Start Your First Plugin Project with

I think the reason I was scared to create a plugin before was because I thought that the setup would be a pain to do. Looking at other successful plugins, I saw that they often had folders upon folders of organized files and extremely well-structured code.

But it really wasn’t the complexity that put me off. It was the fact that I had to start from essentially nothing. This meant I had a lot of questions to answer even before typing my first line of code.

Should I organize files by type or by function? What framework should I follow? Do I really need a separate folder for each type of file?

So you can imagine my relief when I found that you don’t have to set up all the folders and files manually. Just use the WordPress Plugin Boilerplate Generator.

WordPress plugin boilerplate generator

Step 1: Generate the Plugin Zip File

To create a plugin with all the needed files, you just need to fill in the form. In return, it sends you a zip file with all the things you need to make your plugin work. All the files themselves explain what they do which is a nice bonus.
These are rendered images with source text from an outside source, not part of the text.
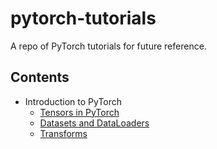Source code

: # pytorch-tutorials
A repo of PyTorch tutorials for future reference.

## Contents

- Introduction to PyTorch
    - [Tensors in PyTorch](/Introduction%20to%20PyTorch/Tensors.ipynb)
    - [Datasets and DataLoaders](/Introduction%20to%20PyTorch/Datasets%20and%20DataLoaders.ipynb)
    - [Transforms](/Introduction%20to%20PyTorch/Transforms.ipynb)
First, let’s talk about the parts of the form:

  • Plugin Name. This is the name of the plugin that will show up when you install the plugin.
  • Plugin Slug. This is the code-friendly name of the plugin. The slug is used as the filename of your main plugin file, as well as an identifier of some of the other important files in it. Since I’ll be referring to this a lot, let’s call it “{plugin-slug}“.
  • Plugin Uri. This is the link to your plugin’s website. I suggest you use the link to your personal site or company’s site here for now unless you already have a website for the plugin itself.
  • Author Name. Enter your name here, or the name of your company
  • Author Email. Enter the email you want to share as part of the plugin. Note that this will be accessible to the users of your plugin so make sure it’s an email you want to share with the public.
  • Author Uri. Add the link to your personal website or company site here.
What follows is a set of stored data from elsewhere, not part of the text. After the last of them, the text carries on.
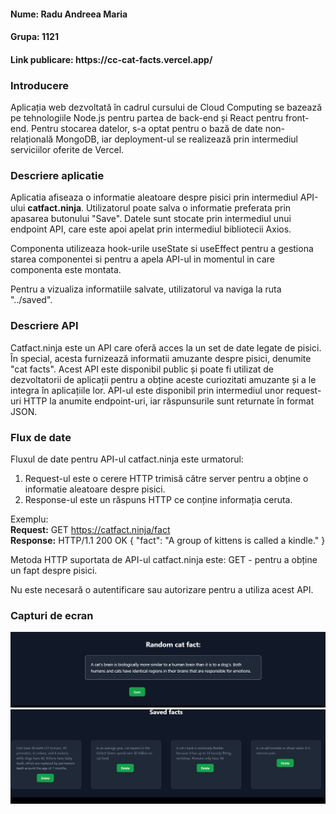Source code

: <h4>Nume: Radu Andreea Maria</h4>
<h4>Grupa: 1121 </h4> 


<h4>Link publicare: https://cc-cat-facts.vercel.app/ </h4>

<h3>Introducere</h3>  

<p>
Aplicația web dezvoltată în cadrul cursului de Cloud Computing se bazează pe tehnologiile Node.js pentru partea de back-end și React pentru front-end. Pentru stocarea datelor, s-a optat pentru o bază de date non-relațională MongoDB, iar deployment-ul se realizează prin intermediul serviciilor oferite de Vercel.  
</p>

<h3>Descriere aplicatie</h3>  

<p>
Aplicatia afiseaza o informatie aleatoare despre pisici prin intermediul API-ului <b>catfact.ninja</b>.
Utilizatorul poate salva o informatie preferata prin apasarea butonului "Save". 
Datele sunt stocate prin intermediul unui endpoint API, care este apoi apelat prin intermediul bibliotecii Axios. 
  
Componenta utilizeaza hook-urile useState si useEffect pentru a gestiona starea componentei si pentru a apela API-ul in momentul in care componenta este montata.  

Pentru a vizualiza informatiile salvate, utilizatorul va naviga la ruta "../saved".  

</p>

<h3>Descriere API</h3>

<p>
Catfact.ninja este un API care oferă acces la un set de date legate de pisici. În special, acesta furnizează informatii amuzante despre pisici, denumite "cat facts". 
Acest API este disponibil public și poate fi utilizat de dezvoltatorii de aplicații pentru a obține aceste curiozitati amuzante și a le integra în aplicațiile lor. 
API-ul este disponibil prin intermediul unor request-uri HTTP la anumite endpoint-uri, iar răspunsurile sunt returnate în format JSON.
</p>

<h3>Flux de date</h3>

<p>
Fluxul de date pentru API-ul catfact.ninja este urmatorul:  

1. Request-ul este o cerere HTTP trimisă către server pentru a obține o informatie aleatoare despre pisici.
2. Response-ul este un răspuns HTTP ce conține informația ceruta.

Exemplu:  
<b>Request:</b> GET https://catfact.ninja/fact  
<b>Response:</b> HTTP/1.1 200 OK
{
"fact": "A group of kittens is called a kindle."
}  
  
Metoda HTTP suportata de API-ul catfact.ninja este: 
GET - pentru a obține un fapt despre pisici.
  
Nu este necesară o autentificare sau autorizare pentru a utiliza acest API.
</p>

<h3>Capturi de ecran</h3>

![Screenshot 2023-05-01 184413.png](media%2FScreenshot%202023-05-01%20184413.png)  
![Screenshot 2023-05-01 120343.png](media%2FScreenshot%202023-05-01%20120343.png)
Step 2: Download and Unzip the File

Once you download the zip file, you’ll need to unpack it to edit the files so that you can add the functionality you need. For the next discussion points, keep in mind that we’ll use “{plugin-slug}” as a placeholder for the Plugin Slug you entered above.
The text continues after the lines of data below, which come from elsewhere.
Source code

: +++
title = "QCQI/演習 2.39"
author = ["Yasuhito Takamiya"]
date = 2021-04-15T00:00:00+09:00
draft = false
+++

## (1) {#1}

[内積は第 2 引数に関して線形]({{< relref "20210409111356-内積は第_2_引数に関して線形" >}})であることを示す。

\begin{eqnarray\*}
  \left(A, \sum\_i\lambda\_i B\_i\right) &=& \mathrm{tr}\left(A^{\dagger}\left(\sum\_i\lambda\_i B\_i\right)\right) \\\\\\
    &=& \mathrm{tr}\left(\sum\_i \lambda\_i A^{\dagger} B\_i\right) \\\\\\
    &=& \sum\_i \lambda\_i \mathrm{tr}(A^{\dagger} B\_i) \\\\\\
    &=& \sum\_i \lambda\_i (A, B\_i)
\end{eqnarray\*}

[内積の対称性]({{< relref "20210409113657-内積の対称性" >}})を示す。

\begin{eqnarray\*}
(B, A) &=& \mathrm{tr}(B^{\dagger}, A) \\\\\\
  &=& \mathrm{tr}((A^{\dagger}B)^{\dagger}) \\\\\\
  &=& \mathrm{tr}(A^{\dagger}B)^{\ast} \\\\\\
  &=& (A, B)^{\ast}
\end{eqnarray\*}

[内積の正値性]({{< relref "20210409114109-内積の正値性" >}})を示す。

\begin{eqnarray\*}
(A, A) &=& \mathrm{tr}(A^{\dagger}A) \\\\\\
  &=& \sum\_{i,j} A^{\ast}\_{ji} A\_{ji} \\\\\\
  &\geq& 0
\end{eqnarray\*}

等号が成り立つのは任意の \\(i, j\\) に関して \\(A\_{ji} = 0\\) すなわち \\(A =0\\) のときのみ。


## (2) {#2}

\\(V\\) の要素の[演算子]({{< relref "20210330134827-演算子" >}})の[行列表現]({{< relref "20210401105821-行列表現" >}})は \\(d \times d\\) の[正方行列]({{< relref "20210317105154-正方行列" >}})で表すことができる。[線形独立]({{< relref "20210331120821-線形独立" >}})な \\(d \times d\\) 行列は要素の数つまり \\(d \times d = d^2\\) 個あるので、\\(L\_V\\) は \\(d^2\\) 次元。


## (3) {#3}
After you’ve unzipped the file, you’ll see a lot of folders and files in it. Let’s focus on the important files and folders first and discuss the others later:

  • {plugin-slug}.php. This is the main file of the plugin. It’s what WordPress uses to build the description of your plugin when added it to the user’s plugin page. We can actually add the code needed to make the plugin work right here, but I think it would be better to modify the files below instead.
  • admin. This folder is where the admin part of your plugin lives. That includes your plugin options, internal menus found in the WordPress admin area, and so on. You’ll add the code in the  class-{plugin-slug}-admin.php file found here.
  • public. This folder is where the public-facing part of your plugin will be. If you change the way your blog looks, you need to add the code for that in class-{plugin-slug}-public.php.

Now I mentioned that you don’t want to modify {plugin-slug}.php directly. That’s because you want to make it easy to find the code you need if and when you need to modify it.

From my experience, adding all the code into one file can turn into a huge mess. Much better if you put the admin-facing code in the admin folder, and the public-facing code in the public folder. The generator even separates the files by type within each of those folders.

testing your plugin

Step 3: Testing Your Plugin

Obviously, the plugin doesn’t do anything right now. Let’s add a bit of test code now and add the plugin to your site to check if it works.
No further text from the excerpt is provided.